Le 22 septembre dernier, devant les caméras, le président de la République signait cinq ordonnances réformant le droit du travail, dans une mise en scène « à l’américaine ». Le message était clair et volontariste : de l’action, de l’action, de l’action ! L’examen, début décembre, des ordonnances par l’Assemblée nationale et le Sénat nous fournit donc une bonne occasion de revenir sur leur philosophie.

 

L’exception permanente

Les cinq ordonnances contiennent 36 mesures, dont la plus commentée a sans doute été l’introduction d’un barème d’indemnités en cas de licenciement abusif. Jusqu’ici, deux situations étaient possibles : soit le licenciement était justifié, et le salarié – sauf faute grave – avait droit à des indemnités fixées par la loi, soit le licenciement était reconnu abusif, et le préjudice devait être réparé à la hauteur du dommage subi par l’employé, qui peut dépendre de sa situation personnelle.

De manière générale, en droit français, dès lors que je me soustrais à mes obligations, je peux être condamné à verser des dommages-intérêts à ceux à qui cela porte préjudice, à la hauteur du préjudice estimé (et ce, quels que soient mes moyens : on se souvient des 4,9 milliards d’euros du premier procès Kerviel). En matière pénale, si les sanctions (amende, peine de prison…) sont plafonnées en fonction de l’infraction reprochée, les dommages-intérêts dus aux parties civiles ne le sont pas : l’auteur de violences volontaires entraînant une infirmité permanente encourt par exemple 10 ans de prison et 150 000€ d’amende, mais il risque aussi de devoir assumer le coût de l’infirmité, estimé sur le reste de la vie de la victime et donc potentiellement beaucoup plus élevé.

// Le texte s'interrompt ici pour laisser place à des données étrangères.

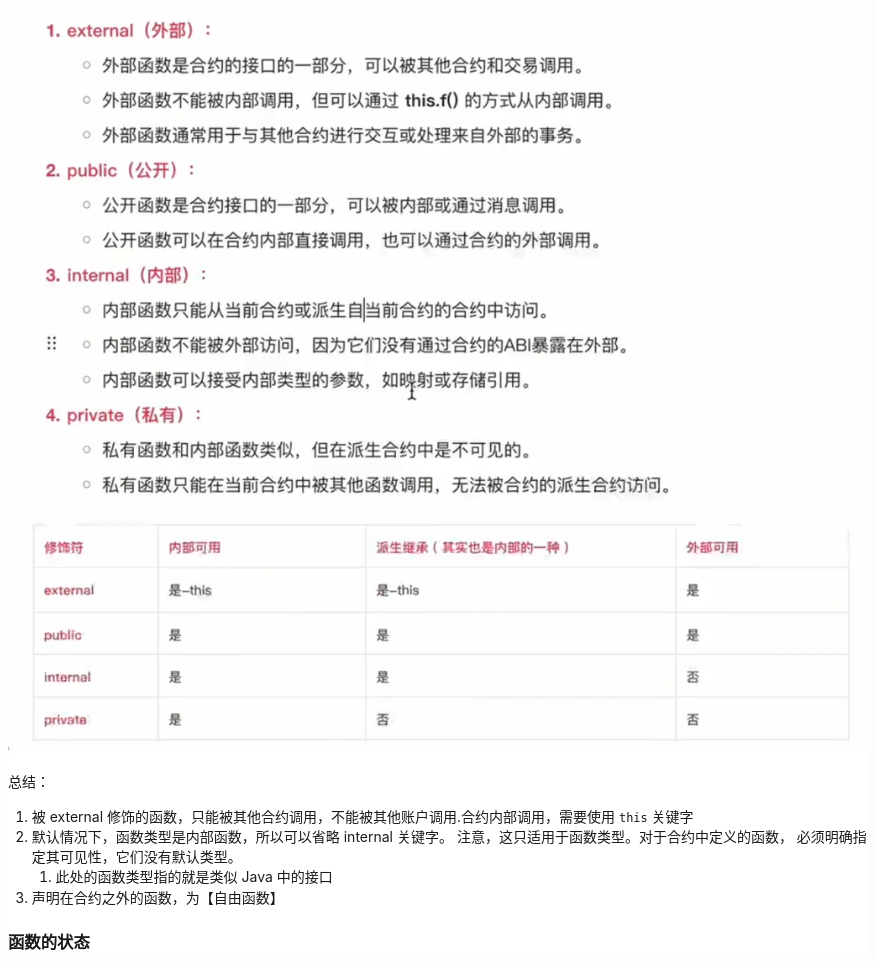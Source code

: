 ![alt text](./images/函数的可见性.png)

总结：

1. 被 external 修饰的函数，只能被其他合约调用，不能被其他账户调用.合约内部调用，需要使用 `this` 关键字
2. 默认情况下，函数类型是内部函数，所以可以省略 internal 关键字。 注意，这只适用于函数类型。对于合约中定义的函数， 必须明确指定其可见性，它们没有默认类型。
   1. 此处的函数类型指的就是类似 Java 中的接口
3. 声明在合约之外的函数，为【自由函数】

### 函数的状态
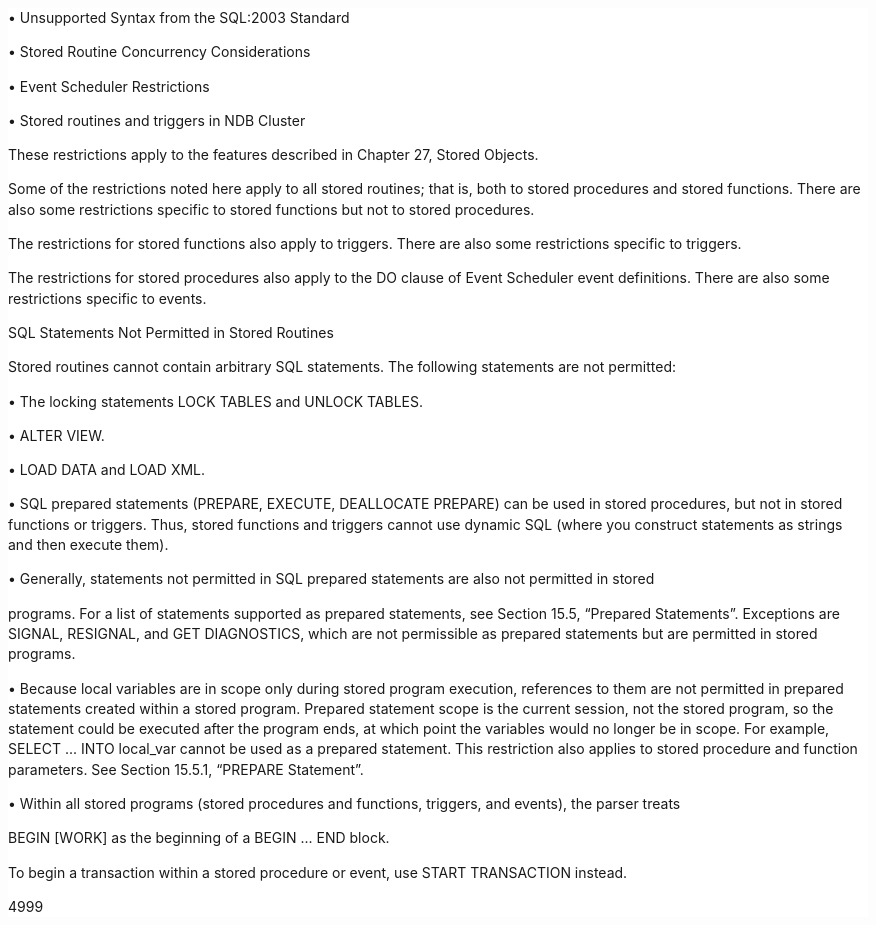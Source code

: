 • Unsupported Syntax from the SQL:2003 Standard

• Stored Routine Concurrency Considerations

• Event Scheduler Restrictions

• Stored routines and triggers in NDB Cluster

These restrictions apply to the features described in Chapter 27, Stored Objects.

Some of the restrictions noted here apply to all stored routines; that is, both to stored procedures
and stored functions. There are also some restrictions specific to stored functions but not to stored
procedures.

The restrictions for stored functions also apply to triggers. There are also some restrictions specific to
triggers.

The restrictions for stored procedures also apply to the DO clause of Event Scheduler event definitions.
There are also some restrictions specific to events.

SQL Statements Not Permitted in Stored Routines

Stored routines cannot contain arbitrary SQL statements. The following statements are not permitted:

• The locking statements LOCK TABLES and UNLOCK TABLES.

• ALTER VIEW.

• LOAD DATA and LOAD XML.

• SQL prepared statements (PREPARE, EXECUTE, DEALLOCATE PREPARE) can be used in stored
procedures, but not in stored functions or triggers. Thus, stored functions and triggers cannot use
dynamic SQL (where you construct statements as strings and then execute them).

• Generally, statements not permitted in SQL prepared statements are also not permitted in stored

programs. For a list of statements supported as prepared statements, see Section 15.5, “Prepared
Statements”. Exceptions are SIGNAL, RESIGNAL, and GET DIAGNOSTICS, which are not
permissible as prepared statements but are permitted in stored programs.

• Because local variables are in scope only during stored program execution, references to them
are not permitted in prepared statements created within a stored program. Prepared statement
scope is the current session, not the stored program, so the statement could be executed after the
program ends, at which point the variables would no longer be in scope. For example, SELECT ...
INTO local_var cannot be used as a prepared statement. This restriction also applies to stored
procedure and function parameters. See Section 15.5.1, “PREPARE Statement”.

• Within all stored programs (stored procedures and functions, triggers, and events), the parser treats

BEGIN [WORK] as the beginning of a BEGIN ... END block.

To begin a transaction within a stored procedure or event, use START TRANSACTION instead.

4999
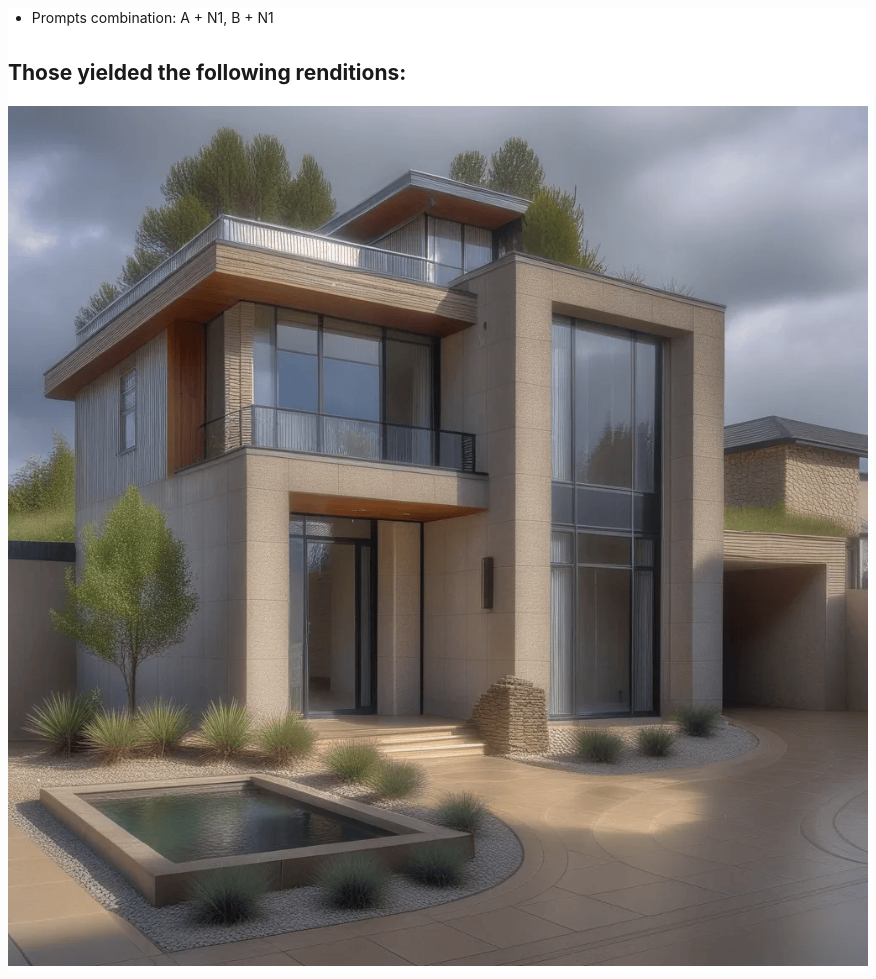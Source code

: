 * Prompts combination: A + N1, B + N1  

## Those yielded the following renditions:

![alt text](<outputs/image (8).png>)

En droit du travail, si mon licenciement est légitime, il ne caractérise aucun manquement de mon employeur à ses obligations, et il n’a donc pas à être dédommagé en référence à un quelconque « préjudice subi » mais bien en fonction d’indemnités prévues par les dispositions légales ou contractuelles. Au contraire, si le licenciement est abusif, la logique du droit général considérait jusqu’ici que les dommages consécutifs devaient donner lieu à une estimation ad-hoc. Le fait de soumettre, désormais, le licenciement abusif à une indemnisation de type forfaitaire constitue donc un changement majeur, qui consiste à dire que les obligations de l’employeur vis-à-vis de ses salariés relèvent quasiment d’un régime d’exception permanent dans le paysage juridique.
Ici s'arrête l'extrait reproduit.